Stoffel habría llamado a la puerta, de haber existido una. Escrutó la oscuridad y vio a una joven con un bebé en brazos, acurrucada en el rincón más alejado.
– Me llamo Stoffel van den Berg -dijo-. He venido para decirle cuánto lamento haber sido el causante de la muerte de su marido.
– Gracias, amo -contestó la mujer-. No hacía falta que viniera.
Como no había nada donde sentarse, Stoffel lo hizo en el suelo y cruzó las piernas.
– También quería darle las gracias por darme la oportunidad de vivir.
– Gracias, amo.
– ¿Puedo hacer algo por usted? -Hizo una pausa-. ¿Querrían usted y su hijo venir a vivir con nosotros?
– No, gracias, amo.
– ¿No puedo hacer nada? -preguntó Stoffel, impotente.
– Nada, gracias, amo.
Stoffel se levantó, consciente de que su presencia parecía turbarla. Inga y él atravesaron la ciudad en silencio, y no hablaron hasta llegar al coche.
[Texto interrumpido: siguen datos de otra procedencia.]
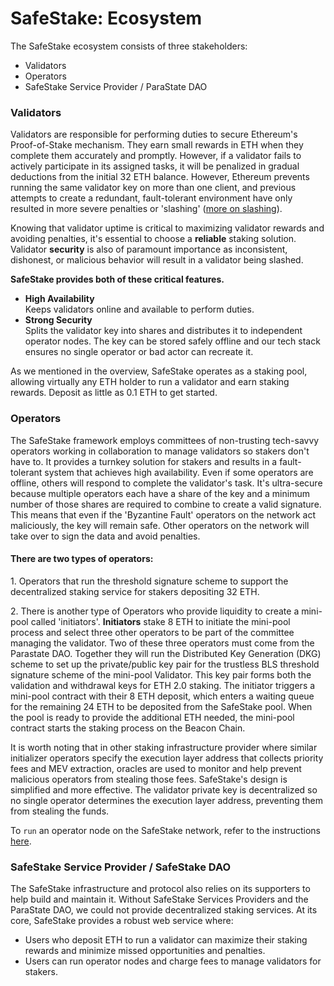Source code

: # SafeStake: Ecosystem

The SafeStake ecosystem consists of three stakeholders:&#x20;

* Validators
* Operators&#x20;
* SafeStake Service Provider / ParaState DAO

### Validators

Validators are responsible for performing duties to secure Ethereum's Proof-of-Stake mechanism. They earn small rewards in ETH when they complete them accurately and promptly. However, if a validator fails to actively participate in its assigned tasks, it will be penalized in gradual deductions from the initial 32 ETH balance. However, Ethereum prevents running the same validator key on more than one client, and previous attempts to create a redundant, fault-tolerant environment have only resulted in more severe penalties or 'slashing' ([more on slashing](https://launchpad.ethereum.org/en/faq)).

Knowing that validator uptime is critical to maximizing validator rewards and avoiding penalties, it's essential to choose a **reliable** staking solution. Validator **security** is also of paramount importance as inconsistent, dishonest, or malicious behavior will result in a validator being slashed.&#x20;

**SafeStake provides both of these critical features.**&#x20;

* **High Availability**\
  Keeps validators online and available to perform duties.
* **Strong Security** \
  Splits the validator key into shares and distributes it to independent operator nodes. The key can be stored safely offline and our tech stack ensures no single operator or bad actor can recreate it.

As we mentioned in the overview, SafeStake operates as a staking pool, allowing virtually any ETH holder to run a validator and earn staking rewards. Deposit as little as 0.1 ETH to get started.

### Operators

The SafeStake framework employs committees of non-trusting tech-savvy operators working in collaboration to manage validators so stakers don't have to. It provides a turnkey solution for stakers and results in a fault-tolerant system that achieves high availability. Even if some operators are offline, others will respond to complete the validator's task. It's ultra-secure because multiple operators each have a share of the key and a minimum number of those shares are required to combine to create a valid signature. This means that even if the 'Byzantine Fault' operators on the network act maliciously, the key will remain safe. Other operators on the network will take over to sign the data and avoid penalties.

#### There are two types of operators:&#x20;

1\. Operators that run the threshold signature scheme to support the decentralized staking service for stakers depositing 32 ETH.

2\. There is another type of Operators who provide liquidity to create a mini-pool called 'initiators'. **Initiators** stake 8 ETH to initiate the mini-pool process and select three other operators to be part of the committee managing the validator. Two of these three operators must come from the Parastate DAO. Together they will run the Distributed Key Generation (DKG) scheme to set up the private/public key pair for the trustless BLS threshold signature scheme of the mini-pool Validator. This key pair forms both the validation and withdrawal keys for ETH 2.0 staking. The initiator triggers a mini-pool contract with their 8 ETH deposit, which enters a waiting queue for the remaining 24 ETH to be deposited from the SafeStake pool. When the pool is ready to provide the additional ETH needed, the mini-pool contract starts the staking process on the Beacon Chain.&#x20;

It is worth noting that in other staking infrastructure provider where similar initializer operators specify the execution layer address that collects priority fees and MEV extraction, oracles are used to monitor and help prevent malicious operators from stealing those fees. SafeStake's design is simplified and more effective. The validator private key is decentralized so no single operator determines the execution layer address, preventing them from stealing the funds.

To `run` an operator node on the SafeStake network, refer to the instructions [here](safestake-running-an-operator-node.md).

### SafeStake Service Provider / SafeStake DAO

The SafeStake infrastructure and protocol also relies on its supporters to help build and maintain it. Without SafeStake Services Providers and the ParaState DAO, we could not provide decentralized staking services. At its core, SafeStake provides a robust web service where:

* Users who deposit ETH to run a validator can maximize their staking rewards and minimize missed opportunities and penalties.
* Users can run operator nodes and charge fees to manage validators for stakers.

### &#x20;<a href="#sow-stage-2" id="sow-stage-2"></a>
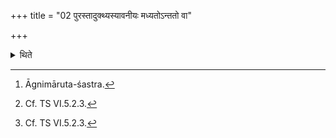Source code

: +++
title = "02 पुरस्तादुक्थ्यस्यावनीयः मध्यतोऽन्ततो वा"

+++

<details><summary>थिते</summary>

2. (The Dhruva-scoop) is to be offered (either) before the recitation of the Śastra,[^1] or in the middle (of it)[^2] or at the end (of it).[^3]   

[^1]: Āgnimāruta-śastra.   

[^2]: Cf. TS VI.5.2.3.   

[^3]: Cf. TS VI.5.2.3.   
</details>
– He estado tan ciego… -dijo, mientras Inga conducía.
– No solo tú -admitió su mujer, con los ojos anegados en lágrimas-. Pero ¿qué podemos hacer para remediarlo?
– Sé lo que he de hacer.
Inga escuchó, mientras su marido le contaba cómo iba a pasar el resto de su vida.
A la mañana siguiente, Stoffel se presentó en el banco, y con la ayuda de Martinus de Jong calculó cuánto dinero podía permitirse gastar durante los siguientes tres años.
– ¿Has dicho a Inga que quieres cobrar tu seguro de vida?
– Fue idea de ella -dijo Stoffel.
– ¿Cómo piensas gastar el dinero?
– Empezaré comprando libros de segunda mano, pelotas de rugby y bates de criquet viejos.
– Podríamos colaborar doblando la cantidad que has de gastar -sugirió el director general.
– ¿Cómo? -preguntó Stoffel.
– Utilizando el superávit que tenemos en el fondo para deportes.
– Pero está restringido a los blancos.
– Y tú eres blanco -replicó el director general.
Martinus guardó silencio un rato.
– No creas que eres la única persona a la que esta tragedia ha abierto los ojos. Y te encuentras en una situación mucho mejor para…
– ¿Para…? -repitió Stoffel.
– Para lograr que otros, con más prejuicios que tú, tomen conciencia de sus pasados errores.
Aquella tarde, Stoffel regresó a Crossroads. Caminó por la ciudad durante varias horas, antes de decantarse por un trozo de tierra rodeado de barracas de hojalata y tiendas.
Aunque no era liso, o de la forma y tamaño perfectos, empezó a delimitar la parte central de un campo de criquet, mientras cientos de niños le miraban.
Al día siguiente, algunos de esos niños le ayudaron a pintar las líneas laterales y a colocar los banderines de las esquinas.
Durante cuatro años, un mes y once días, Stoffel van den Berg se desplazó a Crossroads todas las mañanas, y allí daba clases de inglés a los niños en lo que hacía las veces de escuela.
Por las tardes, enseñaba a los mismos niños los rudimentos del rugby o el criquet, según la estación. Por las noches, deambulaba por las calles intentando convencer a los adolescentes de que no formaran bandas, cometieran delitos o probaran las drogas.
Stoffel van den Berg murió el 24 de marzo de 1994, solo unos días antes de que Nelson Mandela fuera elegido presidente. Al igual que Basil D'Oliveira, había aportado su granito de arena a la derrota del apartheid.
Al funeral del Converso de Crossroads asistieron más de dos mil personas, que habían venido de todas partes del país para rendirle homenaje.
Los periodistas no se pusieron de acuerdo a la hora de calcular si había más blancos o negros en la congregación.